時たま通る車はまるで私なんか見えてないみたいに過ぎ去っていく。足の先はすでに感覚がなくて、まるで左馬刻さんに出会う前に戻ったかのよう。
「…早く、帰ってきて」
昔は1人なんて平気だったのに。左馬刻さんに拾われてからの私は弱くなる一方だ。もう、左馬刻さんなしでは生きることすら覚束ない。

「っ撫香!」
遠くで私を呼ぶ声がした。怒鳴り声に近いそれは温もりを携えて近付いてくる。時間を確認すれば24時13分。ああ、とっくの昔に終わってしまっている。
「ンの、馬鹿女!なにしてやが、」
無遠慮に脇の下に手を差しこまれ、力任せに引き上げられる。そのままの勢いを利用して左馬刻さんの襟を引き寄せる。瞬時に状況を理解してくれるあたり、さすがだ。ゆるく重なった唇は徐々に深いものへと変わっていく。今日は私の好きなようにさせてくれると思っていたのに、気付けば形成逆転。私が有利だったはずなのに左馬刻さんに支えてもらわないと立ってられない。
「っぁ、お誕生日、おめでとうございました」
「あー…」
わるい、そう耳元で零した左馬刻さんはバツが悪そうに私を抱き抱えてエントランスに入っていく。お料理、温めなおしますね。すっかり萎れた銀髪を梳きながら言えば返ってくるのは気のない返事。それでも添えられた手が宥めるように動くので、なんだか笑ってしまう。
「あのね、今年は誕生日プレゼント用意してないんです」
「あ?別にンなもんいーよ。
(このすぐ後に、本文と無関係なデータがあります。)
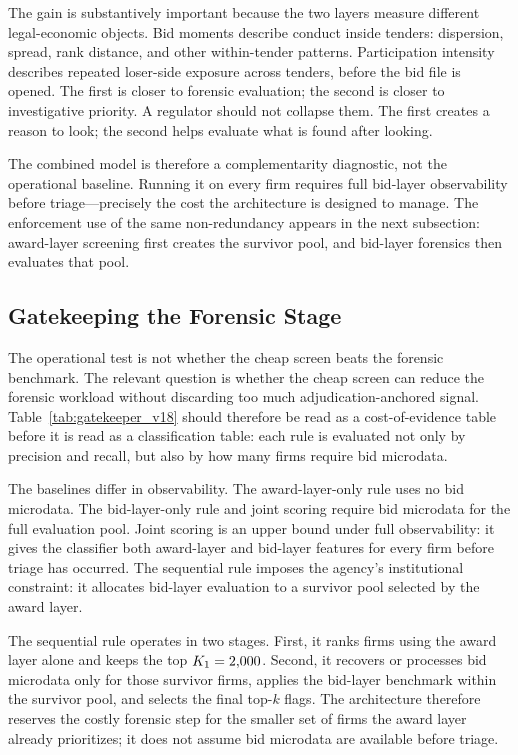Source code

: The gain is substantively important because the two layers
measure different legal-economic objects. Bid moments describe
conduct inside tenders: dispersion, spread, rank distance, and
other within-tender patterns. Participation intensity describes
repeated loser-side exposure across tenders, before the bid
file is opened. The first is closer to forensic evaluation; the
second is closer to investigative priority. A regulator should
not collapse them. The first creates a reason to look; the
second helps evaluate what is found after looking.

The combined model is therefore a complementarity diagnostic,
not the operational baseline. Running it on every firm requires
full bid-layer observability before triage---precisely the cost
the architecture is designed to manage. The enforcement use of
the same non-redundancy appears in the next subsection:
award-layer screening first creates the survivor pool, and
bid-layer forensics then evaluates that pool.

\subsection{Gatekeeping the Forensic Stage}
\label{sec:sequential_gatekeeper}

The operational test is not whether the cheap screen beats the
forensic benchmark. The relevant question is whether the cheap
screen can reduce the forensic workload without discarding too
much adjudication-anchored signal.
Table~\ref{tab:gatekeeper_v18} should therefore be read as a
cost-of-evidence table before it is read as a classification
table: each rule is evaluated not only by precision and recall,
but also by how many firms require bid microdata.

The baselines differ in observability. The award-layer-only
rule uses no bid microdata. The bid-layer-only rule and joint
scoring require bid microdata for the full evaluation pool.
Joint scoring is an upper bound under full observability: it
gives the classifier both award-layer and bid-layer features
for every firm before triage has occurred. The sequential rule
imposes the agency's institutional constraint: it allocates
bid-layer evaluation to a survivor pool selected by the award
layer.

The sequential rule operates in two stages. First, it ranks
firms using the award layer alone and keeps the top
$K_1=\valArchSeqKone$. Second, it recovers or processes bid
microdata only for those survivor firms, applies the bid-layer
benchmark within the survivor pool, and selects the final
top-$k$ flags. The architecture therefore reserves the costly
forensic step for the smaller set of firms the award layer
already prioritizes; it does not assume bid microdata are
available before triage.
美味い飯が待ってんだろ?」
「えっと、ちがくて、」
プレゼントは私って、したくて。
そう囁けば一瞬目を大きく見開いた後私の大好きな二ヒルな笑みを浮かべる。そいつぁちゃんと、味あわねぇとなあ。なんて、吐息がくすぐったい。
はやく、私に感謝の気持ちを伝えさせて。貴方に食べられることでしか、伝えられないこの思いを。